Recently asked / exam angle

  • A radiograph of the hand showing marginal erosions with periarticular osteopenia at the MCP joints, sparing DIP → diagnosis rheumatoid arthritis; earliest sign asked = periarticular osteopenia / fusiform soft-tissue swelling.
  • Overhanging edge / Martel sign repeatedly asked as the X-ray feature of chronic tophaceous gout; pairs with "punched-out erosions with preserved joint space."
  • Modified New York criteria — grade of sacroiliitis is a recurring single-best-answer (definite = grade ≥2 bilateral). MRI showing bone-marrow oedema = earliest/active sacroiliitis.
  • Pencil-in-cup deformity matched to psoriatic arthritis; arthritis mutilans / opera-glass hand as the severe form.
  • Atlantoaxial subluxation in RA — anaesthesia MCQs about airway/intubation risk; ADI >3 mm.
  • Chondrocalcinosis on knee filmCPPD, with image-based "name the deposit site" (menisci, TFCC, symphysis pubis).
  • Image-based "non-uniform vs uniform joint-space narrowing" to separate OA from RA — a classic two-image comparison MCQ.
  • Bamboo spine, dagger sign, trolley-track sign, shiny corners (Romanus) matched to AS.

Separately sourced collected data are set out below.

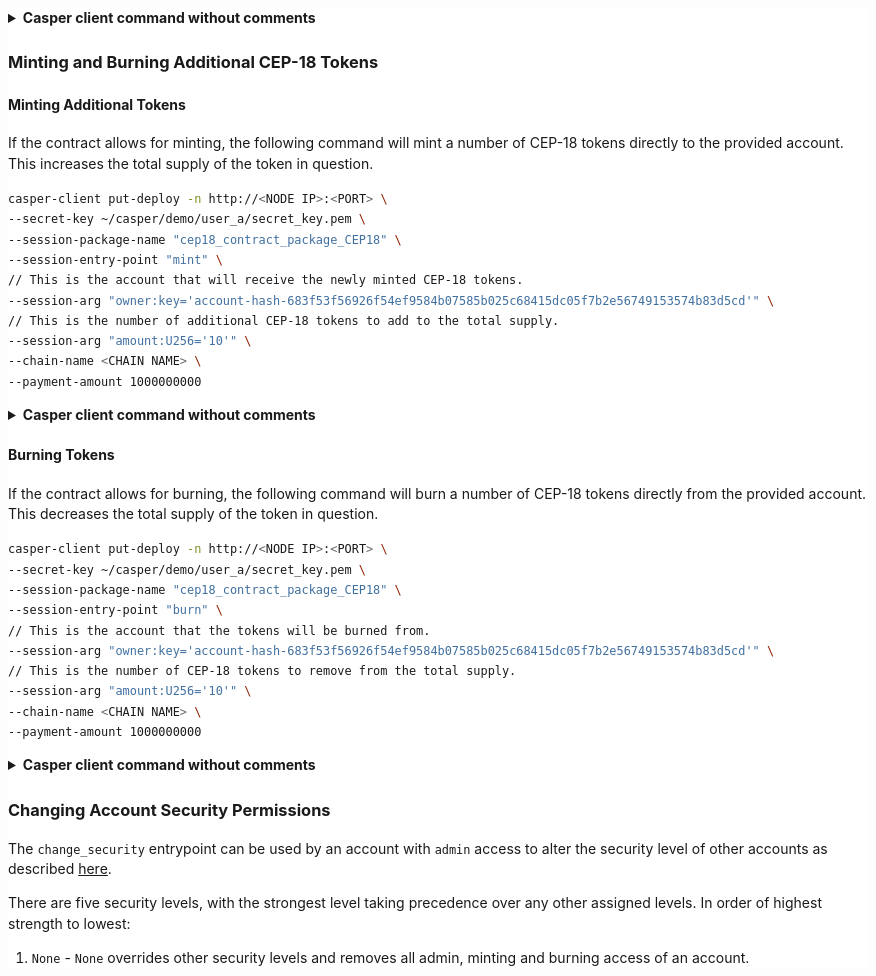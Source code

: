 <details><summary><b>Casper client command without comments</b></summary></details>

### Minting and Burning Additional CEP-18 Tokens

#### Minting Additional Tokens

If the contract allows for minting, the following command will mint a number of CEP-18 tokens directly to the provided account. This increases the total supply of the token in question.

```bash
casper-client put-deploy -n http://<NODE IP>:<PORT> \
--secret-key ~/casper/demo/user_a/secret_key.pem \
--session-package-name "cep18_contract_package_CEP18" \
--session-entry-point "mint" \
// This is the account that will receive the newly minted CEP-18 tokens.
--session-arg "owner:key='account-hash-683f53f56926f54ef9584b07585b025c68415dc05f7b2e56749153574b83d5cd'" \
// This is the number of additional CEP-18 tokens to add to the total supply.
--session-arg "amount:U256='10'" \
--chain-name <CHAIN NAME> \
--payment-amount 1000000000
```

<details><summary><b>Casper client command without comments</b></summary></details>

#### Burning Tokens

If the contract allows for burning, the following command will burn a number of CEP-18 tokens directly from the provided account. This decreases the total supply of the token in question.

```bash
casper-client put-deploy -n http://<NODE IP>:<PORT> \
--secret-key ~/casper/demo/user_a/secret_key.pem \
--session-package-name "cep18_contract_package_CEP18" \
--session-entry-point "burn" \
// This is the account that the tokens will be burned from.
--session-arg "owner:key='account-hash-683f53f56926f54ef9584b07585b025c68415dc05f7b2e56749153574b83d5cd'" \
// This is the number of CEP-18 tokens to remove from the total supply.
--session-arg "amount:U256='10'" \
--chain-name <CHAIN NAME> \
--payment-amount 1000000000
```

<details><summary><b>Casper client command without comments</b></summary></details>

### Changing Account Security Permissions

The `change_security` entrypoint can be used by an account with `admin` access to alter the security level of other accounts as described [here](../cep18/README.md#changing-security-access).

There are five security levels, with the strongest level taking precedence over any other assigned levels. In order of highest strength to lowest:

1. `None` - `None` overrides other security levels and removes all admin, minting and burning access of an account.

  • Standing/weight-bearing knee view as the correct method to assess OA narrowing.

Rapid revision

  1. RA = periarticular osteopenia + symmetric MCP/PIP + uniform narrowing + marginal erosions, spares DIP.
  2. OA = non-uniform narrowing + sclerosis + osteophytes + cysts, normal bone density; targets DIP, 1st CMC, hip, knee.

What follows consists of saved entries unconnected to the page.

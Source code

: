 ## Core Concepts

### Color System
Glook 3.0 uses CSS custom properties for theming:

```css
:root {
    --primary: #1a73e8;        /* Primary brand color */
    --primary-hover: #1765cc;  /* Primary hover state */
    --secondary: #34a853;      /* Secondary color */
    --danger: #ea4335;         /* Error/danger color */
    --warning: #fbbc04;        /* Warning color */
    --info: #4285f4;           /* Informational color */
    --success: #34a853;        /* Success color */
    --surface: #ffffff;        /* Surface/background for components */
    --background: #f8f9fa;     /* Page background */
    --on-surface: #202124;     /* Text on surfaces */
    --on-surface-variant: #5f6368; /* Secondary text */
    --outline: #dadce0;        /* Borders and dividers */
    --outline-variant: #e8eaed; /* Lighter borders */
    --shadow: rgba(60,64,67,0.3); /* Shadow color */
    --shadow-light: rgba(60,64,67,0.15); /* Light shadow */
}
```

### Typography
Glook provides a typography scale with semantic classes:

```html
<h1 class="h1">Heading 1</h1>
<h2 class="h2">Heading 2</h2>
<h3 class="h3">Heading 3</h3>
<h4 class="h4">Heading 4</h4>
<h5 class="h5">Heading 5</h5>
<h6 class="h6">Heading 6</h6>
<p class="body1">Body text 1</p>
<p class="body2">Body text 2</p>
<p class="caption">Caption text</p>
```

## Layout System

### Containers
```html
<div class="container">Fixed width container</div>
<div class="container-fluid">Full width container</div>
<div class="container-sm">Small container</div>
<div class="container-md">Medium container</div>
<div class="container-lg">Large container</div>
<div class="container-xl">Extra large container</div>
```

  3. Gout = punched-out erosion with overhanging sclerotic margin (Martel sign), preserved joint space, tophi.
  4. Heberden = DIP, Bouchard = PIP nodes of OA.
  5. Earliest RA bony change = periarticular osteopenia; earliest RA erosion often 5th MTP.
  6. Atlantoaxial subluxation in RA: ADI >3 mm in adults — intubation hazard.
  7. Sacroiliitis = first sign of AS, bilateral & symmetric; definite radiographic = grade ≥2 bilateral (modified New York).
  8. MRI (bone-marrow oedema on STIR) detects active sacroiliitis before X-ray — best for early axial SpA.
  9. Bamboo spine = thin marginal syndesmophytes; dagger and trolley-track signs = ossified ligaments/facets.
  10. Pencil-in-cup + asymmetric DIP + fluffy periostitis = psoriatic arthritis.
  11. Chondrocalcinosis (menisci, TFCC, symphysis pubis) = CPPD; OA in odd joints (MCP/wrist).
  12. Charcot joint = 6 D's; gold standard for crystal diagnosis = polarised microscopy; DECT maps urate in gout.